Plain-text document sources
»»
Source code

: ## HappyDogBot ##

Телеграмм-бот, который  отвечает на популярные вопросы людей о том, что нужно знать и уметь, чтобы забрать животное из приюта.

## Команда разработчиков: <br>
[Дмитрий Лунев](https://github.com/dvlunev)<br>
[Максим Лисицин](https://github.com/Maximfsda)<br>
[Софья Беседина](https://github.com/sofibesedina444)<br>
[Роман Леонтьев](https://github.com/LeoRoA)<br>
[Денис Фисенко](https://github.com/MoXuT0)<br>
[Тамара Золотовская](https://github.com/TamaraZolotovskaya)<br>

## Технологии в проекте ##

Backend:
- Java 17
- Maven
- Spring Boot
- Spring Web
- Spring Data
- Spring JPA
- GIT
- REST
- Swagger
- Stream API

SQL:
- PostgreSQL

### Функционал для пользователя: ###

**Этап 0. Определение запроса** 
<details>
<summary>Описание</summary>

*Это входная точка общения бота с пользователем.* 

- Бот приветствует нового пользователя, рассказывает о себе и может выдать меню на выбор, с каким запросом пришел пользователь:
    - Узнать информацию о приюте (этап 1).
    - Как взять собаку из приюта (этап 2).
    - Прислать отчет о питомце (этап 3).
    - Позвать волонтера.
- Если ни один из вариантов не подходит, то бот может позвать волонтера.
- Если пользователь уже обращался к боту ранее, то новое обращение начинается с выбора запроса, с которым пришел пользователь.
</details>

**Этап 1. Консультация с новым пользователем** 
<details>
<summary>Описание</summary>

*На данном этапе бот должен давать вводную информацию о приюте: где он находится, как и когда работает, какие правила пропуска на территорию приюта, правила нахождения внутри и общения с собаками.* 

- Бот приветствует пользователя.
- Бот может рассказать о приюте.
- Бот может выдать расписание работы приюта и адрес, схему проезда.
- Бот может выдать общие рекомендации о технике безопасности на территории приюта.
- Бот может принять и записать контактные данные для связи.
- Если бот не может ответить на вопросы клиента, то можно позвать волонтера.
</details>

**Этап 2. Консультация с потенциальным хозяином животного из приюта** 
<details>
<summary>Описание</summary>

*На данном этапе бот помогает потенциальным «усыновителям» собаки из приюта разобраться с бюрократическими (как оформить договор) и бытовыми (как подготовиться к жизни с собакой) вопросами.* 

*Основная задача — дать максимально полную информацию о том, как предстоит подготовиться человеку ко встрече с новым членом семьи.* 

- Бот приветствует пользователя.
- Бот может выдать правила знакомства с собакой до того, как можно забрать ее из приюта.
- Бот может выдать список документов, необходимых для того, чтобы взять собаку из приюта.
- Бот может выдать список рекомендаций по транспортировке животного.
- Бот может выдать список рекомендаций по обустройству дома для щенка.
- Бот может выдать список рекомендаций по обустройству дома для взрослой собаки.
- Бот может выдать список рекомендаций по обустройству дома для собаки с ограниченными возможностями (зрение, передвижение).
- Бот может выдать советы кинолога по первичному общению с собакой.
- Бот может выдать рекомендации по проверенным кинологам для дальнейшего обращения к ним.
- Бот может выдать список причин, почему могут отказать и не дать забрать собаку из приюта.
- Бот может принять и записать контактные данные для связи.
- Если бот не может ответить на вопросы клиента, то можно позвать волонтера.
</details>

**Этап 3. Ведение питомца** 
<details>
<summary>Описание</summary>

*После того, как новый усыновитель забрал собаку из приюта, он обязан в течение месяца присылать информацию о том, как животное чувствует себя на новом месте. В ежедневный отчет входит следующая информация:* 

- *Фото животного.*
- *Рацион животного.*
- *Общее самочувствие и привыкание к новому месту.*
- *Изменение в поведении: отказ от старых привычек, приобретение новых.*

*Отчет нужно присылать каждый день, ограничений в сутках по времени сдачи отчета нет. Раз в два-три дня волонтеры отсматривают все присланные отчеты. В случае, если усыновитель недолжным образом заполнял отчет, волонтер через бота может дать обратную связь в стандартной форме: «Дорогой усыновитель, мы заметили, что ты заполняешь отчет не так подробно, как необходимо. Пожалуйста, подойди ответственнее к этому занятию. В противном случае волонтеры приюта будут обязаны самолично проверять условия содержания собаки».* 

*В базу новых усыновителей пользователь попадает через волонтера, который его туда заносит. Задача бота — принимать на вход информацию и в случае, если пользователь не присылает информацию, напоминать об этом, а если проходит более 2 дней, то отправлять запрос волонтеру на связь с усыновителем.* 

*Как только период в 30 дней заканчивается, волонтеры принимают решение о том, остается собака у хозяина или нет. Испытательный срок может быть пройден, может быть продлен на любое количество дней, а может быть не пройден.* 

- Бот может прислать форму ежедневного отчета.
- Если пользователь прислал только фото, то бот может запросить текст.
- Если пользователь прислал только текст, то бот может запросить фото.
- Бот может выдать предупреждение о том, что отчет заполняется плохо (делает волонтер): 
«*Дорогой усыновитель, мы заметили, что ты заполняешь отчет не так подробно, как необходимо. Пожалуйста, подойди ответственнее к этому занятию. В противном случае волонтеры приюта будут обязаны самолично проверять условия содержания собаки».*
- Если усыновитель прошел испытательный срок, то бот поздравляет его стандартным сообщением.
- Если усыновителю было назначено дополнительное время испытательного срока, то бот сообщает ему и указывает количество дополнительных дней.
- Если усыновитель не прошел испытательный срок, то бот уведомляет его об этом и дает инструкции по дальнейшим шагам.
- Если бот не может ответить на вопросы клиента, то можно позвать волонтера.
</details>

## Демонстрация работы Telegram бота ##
««
TASK →
Quote the records above from their first line through the line containing "[Максим Лисици", both ends included.

OUTPUT BELOW →
Source code

: ## HappyDogBot ##

Телеграмм-бот, который  отвечает на популярные вопросы людей о том, что нужно знать и уметь, чтобы забрать животное из приюта.

## Команда разработчиков: <br>
[Дмитрий Лунев](https://github.com/dvlunev)<br>
[Максим Лисицин](https://github.com/Maximfsda)<br>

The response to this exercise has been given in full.